Discussion in ' News Discussion' started by MacBytes, Sep 14, 2010.

  1. macrumors bot

    Jul 5, 2003
  2. macrumors 6502

    Oct 29, 2009
    From the article:
    This is sloppy. Very sloppy. Tevanian's quote does not imply that Apple expects another 10 or 20 years out of OS X. What is quote implies is only what it, in fact, says: That 10 years ago, Apple envisioned a 20-30 year lifespan. To say that today Apple has the same expectation is terrible logic. It's farcical, really, to use decade-old expectations as a roadmap and expect them to still be current.

    I mean, five years ago I expected to be done with grad school by May 2009. By the logic of this "article," this implies that I've been out of school for 15 months. In fact, I had to change my expectation. I will now be finished by December of 2010.
  3. macrumors 603


    Aug 2, 2002
    Cork, Ireland.
    Shouldn't be much of a surprise, there haven't been many significant new developments in desktop OS technologies or design in some time.

    For the most part you want a stable, fast, secure back-end (which OSX has); and the UI is likely to change quite a bit over that period of time. But for the most part, things aren't likely to change much.

    (Murphy's Law: Now that I've said that, there will be some major desktop OS development which will blow current OSs out of the water!)
  4. macrumors 68020


    Jun 22, 2006
    The thick of it
    There already is. It's called iOS. :D
  5. macrumors member

    Jun 11, 2008
    Wow, this article or whatever it is called is definitely written by someone who knows little about OS development.

    First the question must be asked, what IS OS X?
    OS X shares a lot with any other BSD based system, which in turn shares alot with other Linux systems/Unix systems.

    It's more or less 1 umbrella under Unix.
    so saying that OS X is going to last 10-20 years isn't saying much.

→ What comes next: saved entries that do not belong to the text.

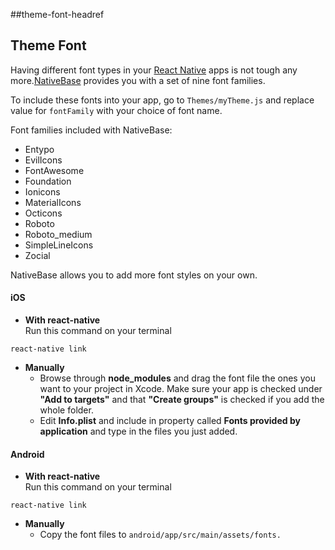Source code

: ##theme-font-headref
## Theme Font

Having different font types in your [React Native](https://facebook.github.io/react-native/) apps is not tough any more.[NativeBase](https://nativebase.io/) provides you with a set of nine font families.<br />

To include these fonts into your app, go to `Themes/myTheme.js` and  replace value for <code>fontFamily</code> with your choice of font name.


Font families included with NativeBase:
* Entypo
* EvilIcons
* FontAwesome
* Foundation
* Ionicons
* MaterialIcons
* Octicons
* Roboto
* Roboto_medium
* SimpleLineIcons
* Zocial


NativeBase allows you to add more font styles on your own.


#### iOS
* **With react-native**<br />
Run this command on your terminal<br />
<pre class="command-line language-xxx" data-output="2-19"><code>react-native link</code></pre>
* **Manually**
  * Browse through **node_modules** and drag the font file the ones you want to your project in Xcode. Make sure your app is checked under **"Add to targets"** and that **"Create groups"** is checked if you add the whole folder.
  * Edit **Info.plist** and include in property called **Fonts provided by application** and type in the files you just added.

#### Android
* **With react-native**<br />
Run this command on your terminal<br />
<pre class="command-line language-xxx" data-output="2-19"><code>react-native link</code></pre>
* **Manually**
  * Copy the font files to <code>android/app/src/main/assets/fonts.</code>
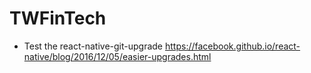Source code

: # TWFinTech
- Test the react-native-git-upgrade
https://facebook.github.io/react-native/blog/2016/12/05/easier-upgrades.html
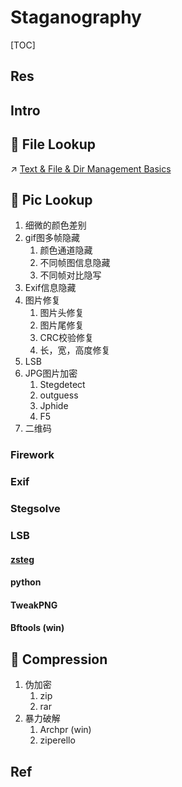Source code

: # Staganography

[TOC]



## Res


## Intro



## 🔭 File Lookup
↗ [Text & File & Dir Management Basics](../../../../../🔑%20CS%20Core/🥷🏼%20Operating%20Systems%20&%20Kernels%20(Engineering%20Part)/Linux%20(Derived%20From%20UNIX%20Family)/Linux%20Free%20Software%20&%20OSS%20(Open%20Source%20Software)/Text%20&%20File%20&%20Dir%20Management/Text%20&%20File%20&%20Dir%20Management%20Basics.md)



## 🔭 Pic Lookup
1. 细微的颜色差别
2. gif图多帧隐藏
   1. 颜色通道隐藏
   2. 不同帧图信息隐藏
   3. 不同帧对比隐写
3. Exif信息隐藏
4. 图片修复
   1. 图片头修复
   2. 图片尾修复
   3. CRC校验修复
   4. 长，宽，高度修复
5. LSB
6. JPG图片加密
   1. Stegdetect
   2. outguess
   3. Jphide
   4. F5
7. 二维码



### Firework



### Exif



### Stegsolve



### LSB

#### [zsteg](https://github.com/zed-0xff/zsteg)



#### python



#### TweakPNG



#### Bftools (win)



## 💽  Compression
1. 伪加密
   1. zip
   2. rar
2. 暴力破解
   1. Archpr (win)
   2. ziperello



## Ref
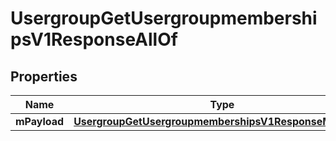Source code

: 

# UsergroupGetUsergroupmembershipsV1ResponseAllOf


## Properties

| Name | Type | Description | Notes |
|------------ | ------------- | ------------- | -------------|
|**mPayload** | [**UsergroupGetUsergroupmembershipsV1ResponseMPayload**](UsergroupGetUsergroupmembershipsV1ResponseMPayload.md) |  |  |



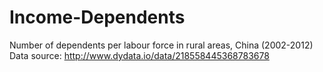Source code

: # Income-Dependents
Number of dependents per labour force in rural areas, China (2002-2012)
Data source: http://www.dydata.io/data/218558445368783678
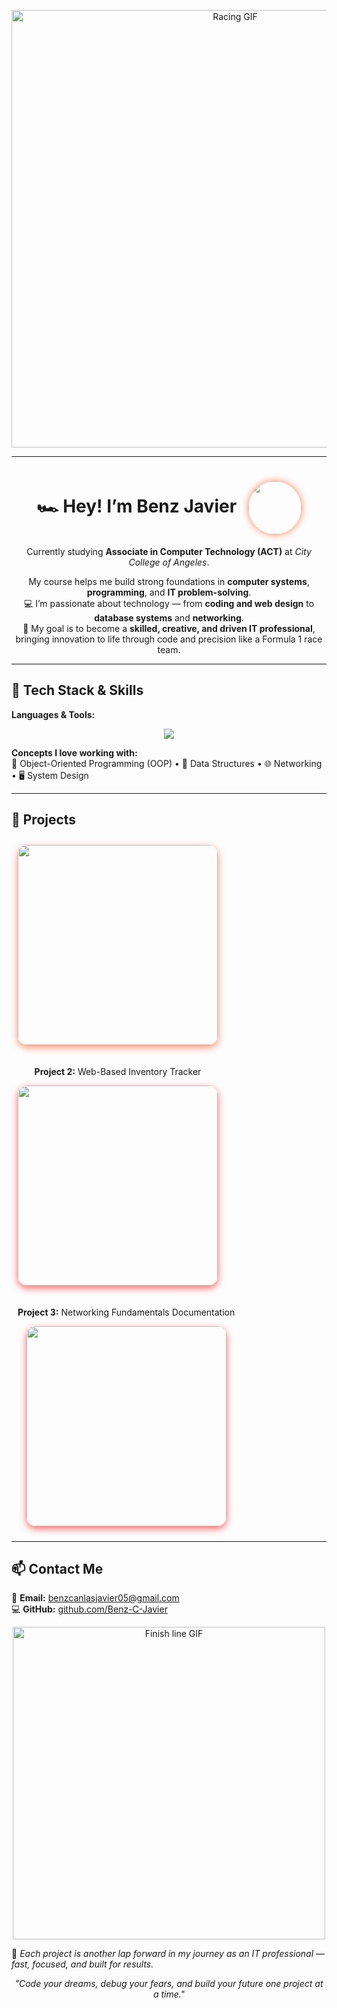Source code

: <!-- HEADER -->
<p align="center">
  <img src="https://media.giphy.com/media/J2TpFajsb9cvLEldkN/giphy.gif" width="700" alt="Racing GIF" />
</p>

---

<h1 align="center">
  🏎️ Hey! I’m <b>Benz Javier</b>
  <img src="Benzcanlas.webp" width="85" style="border-radius:50%; vertical-align:middle; margin-left:12px; box-shadow:0 0 12px rgba(255, 69, 0, 0.7);" />
</h1>

<p align="center">
  Currently studying <b>Associate in Computer Technology (ACT)</b> at <i>City College of Angeles</i>.
</p>

<p align="center">
  My course helps me build strong foundations in <b>computer systems</b>, <b>programming</b>, and <b>IT problem-solving</b>.<br>
  💻 I’m passionate about technology — from <b>coding and web design</b> to <b>database systems</b> and <b>networking</b>.<br>
  🏁 My goal is to become a <b>skilled, creative, and driven IT professional</b>, bringing innovation to life through code and precision like a Formula 1 race team.
</p>

---

## 🧰 Tech Stack & Skills

**Languages & Tools:**  
<p align="center">
  <img src="https://skillicons.dev/icons?i=java,python,javascript,html,css,git,github,vscode,netbeans&theme=light" />
</p>

**Concepts I love working with:**  
🧱 Object-Oriented Programming (OOP) • 🧮 Data Structures • 🌐 Networking • 🖥️ System Design

---

## 🏁 Projects

<p align="center">

<!-- Project 1 -->
<div style="display:inline-block; text-align:center; margin:10px;">
  <a href="https://docs.google.com/document/d/1PD_yfooJuctDMTJ3rGYyRdsbh1MOXV-epsbw_PyI478/edit?tab=t.0" target="_blank">
    <img src="https://media.giphy.com/media/hVCcd5ZK9jnsA3Z0cn/giphy.gif"
         width="320"
         style="border-radius:15px; box-shadow:0 4px 12px rgba(255, 69, 0, 0.6);">
  </a>
</div>

<!-- Project 2 -->
<div style="display:inline-block; text-align:center; margin:10px;">
  <p><b>Project 2:</b> Web-Based Inventory Tracker</p>
  <a href="https://docs.google.com/document/d/1f2f1WhEPQlLf9pKkPaeDr7iHEEhJf67pNzalLSAHxlw/edit?usp=sharing" target="_blank">
    <img src="https://media.giphy.com/media/VkXYtYrWjMtyyyjFBL/giphy.gif"
         width="320"
         style="border-radius:15px; box-shadow:0 4px 12px rgba(255, 0, 0, 0.6);">
  </a>
</div>

<!-- Project 3 -->
<div style="display:inline-block; text-align:center; margin:10px;">
  <p><b>Project 3:</b> Networking Fundamentals Documentation</p>
  <a href="https://docs.google.com/document/d/1TM05XjqK8tfkRDAfzmLQVk6TVrSO7-yDHLqnjbD41R4/edit?tab=t.0" target="_blank">
    <img src="https://media.giphy.com/media/6yxmDC0iysMyeCy01M/giphy.gif"
         width="320"
         style="border-radius:15px; box-shadow:0 4px 12px rgba(255, 0, 0, 0.6);">
  </a>
</div>

</p>

---

## 📫 Contact Me

📧 **Email:** [benzcanlasjavier05@gmail.com](mailto:benzcanlasjavier05@gmail.com)  
💻 **GitHub:** [github.com/Benz-C-Javier](https://github.com/Benz-C-Javier)

<p align="center">
  <img src="https://media.giphy.com/media/L2W1uHP3SMjRhfk0dk/giphy.gif" width="500" alt="Finish line GIF" />
</p>

🏁 *Each project is another lap forward in my journey as an IT professional — fast, focused, and built for results.*

<p align="center">
  <em>"Code your dreams, debug your fears, and build your future one project at a time."</em>
</p>

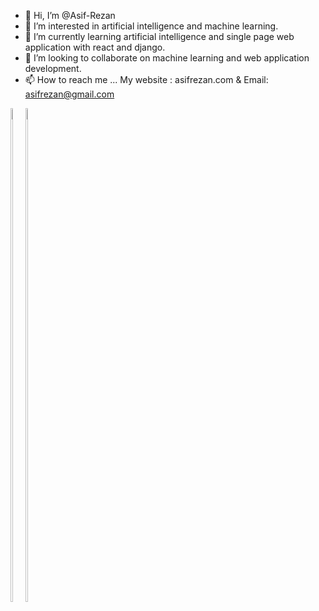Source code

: - 👋 Hi, I’m @Asif-Rezan
- 👀 I’m interested in artificial intelligence and machine learning.
- 🌱 I’m currently learning artificial intelligence and single page web application with react and django.
- 💞️ I’m looking to collaborate on machine learning and web application development.
- 📫 How to reach me ... My website : asifrezan.com & Email: asifrezan@gmail.com

<div style="display: inline-block;">
  <img src="https://wakatime.com/share/@AsifRezan/edb3ec51-3759-47ab-bbf2-da7f47500f4e.svg" width='45%'>
</div>
<div style="display: inline-block;">
  <img src="https://wakatime.com/share/@AsifRezan/ad1683c9-7ada-4e1b-868f-b3de4714ceec.svg" width='45%'>
</div>



<!---
Asif-Rezan/Asif-Rezan is a ✨ special ✨ repository because its `README.md` (this file) appears on your GitHub profile.
You can click the Preview link to take a look at your changes.
--->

    UI can change, the way we interface with the system can change (hardware) but unless the Mach Kernel is totally ditched and they take a totally different aproach in desiginging the lowest level of the OS, then it is not considered a change (or is it?)

    Tiger, Leopard, Snow Leopard have similarities yet major differences in Frameworks and even CPU architecture... so are they the same OS?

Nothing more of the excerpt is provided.